Top of Input data
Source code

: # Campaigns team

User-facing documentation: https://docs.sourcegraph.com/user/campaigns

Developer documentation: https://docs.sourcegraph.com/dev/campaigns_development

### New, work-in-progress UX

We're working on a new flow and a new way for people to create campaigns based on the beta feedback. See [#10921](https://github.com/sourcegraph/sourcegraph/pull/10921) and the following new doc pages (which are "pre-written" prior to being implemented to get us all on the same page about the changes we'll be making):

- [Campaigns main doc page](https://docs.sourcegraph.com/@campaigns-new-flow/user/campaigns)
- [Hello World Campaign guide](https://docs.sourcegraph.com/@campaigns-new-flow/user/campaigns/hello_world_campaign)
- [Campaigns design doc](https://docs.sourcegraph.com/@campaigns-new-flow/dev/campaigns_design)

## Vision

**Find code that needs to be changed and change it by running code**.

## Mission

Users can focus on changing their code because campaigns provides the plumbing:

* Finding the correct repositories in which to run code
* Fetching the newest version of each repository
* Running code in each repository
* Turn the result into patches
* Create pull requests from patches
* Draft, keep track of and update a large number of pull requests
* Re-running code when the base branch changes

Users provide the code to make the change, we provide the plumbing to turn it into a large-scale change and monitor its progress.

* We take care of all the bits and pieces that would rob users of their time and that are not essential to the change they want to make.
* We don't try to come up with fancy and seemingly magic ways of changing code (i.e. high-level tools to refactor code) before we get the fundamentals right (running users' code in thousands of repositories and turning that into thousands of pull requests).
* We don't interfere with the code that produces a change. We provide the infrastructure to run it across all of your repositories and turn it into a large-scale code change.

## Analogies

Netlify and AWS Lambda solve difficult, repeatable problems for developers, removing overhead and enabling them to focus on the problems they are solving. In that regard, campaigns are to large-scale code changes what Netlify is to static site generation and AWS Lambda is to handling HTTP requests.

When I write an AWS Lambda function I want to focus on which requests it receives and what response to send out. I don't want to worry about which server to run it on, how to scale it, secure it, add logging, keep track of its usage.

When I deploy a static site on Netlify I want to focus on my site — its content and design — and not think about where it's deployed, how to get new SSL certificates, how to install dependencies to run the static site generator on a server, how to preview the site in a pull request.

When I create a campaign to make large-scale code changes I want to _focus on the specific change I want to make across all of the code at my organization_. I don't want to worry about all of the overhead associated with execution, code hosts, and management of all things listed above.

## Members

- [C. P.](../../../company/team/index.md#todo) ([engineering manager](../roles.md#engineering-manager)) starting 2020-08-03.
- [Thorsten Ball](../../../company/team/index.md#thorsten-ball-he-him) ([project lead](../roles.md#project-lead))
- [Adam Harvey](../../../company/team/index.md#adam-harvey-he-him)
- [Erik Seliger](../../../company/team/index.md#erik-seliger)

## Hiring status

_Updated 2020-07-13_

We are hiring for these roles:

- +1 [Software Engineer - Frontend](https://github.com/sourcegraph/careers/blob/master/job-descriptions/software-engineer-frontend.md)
Bottom of Input data
Task - In the entries above, which lines hold the string "pull"? Report all of them.

Expected output -
We're working on a new flow and a new way for people to create campaigns based on the beta feedback. See [#10921](https://github.com/sourcegraph/sourcegraph/pull/10921) and the following new doc pages (which are "pre-written" prior to being implemented to get us all on the same page about the changes we'll be making):
* Create pull requests from patches
* Draft, keep track of and update a large number of pull requests
* We don't try to come up with fancy and seemingly magic ways of changing code (i.e. high-level tools to refactor code) before we get the fundamentals right (running users' code in thousands of repositories and turning that into thousands of pull requests).
When I deploy a static site on Netlify I want to focus on my site — its content and design — and not think about where it's deployed, how to get new SSL certificates, how to install dependencies to run the static site generator on a server, how to preview the site in a pull request.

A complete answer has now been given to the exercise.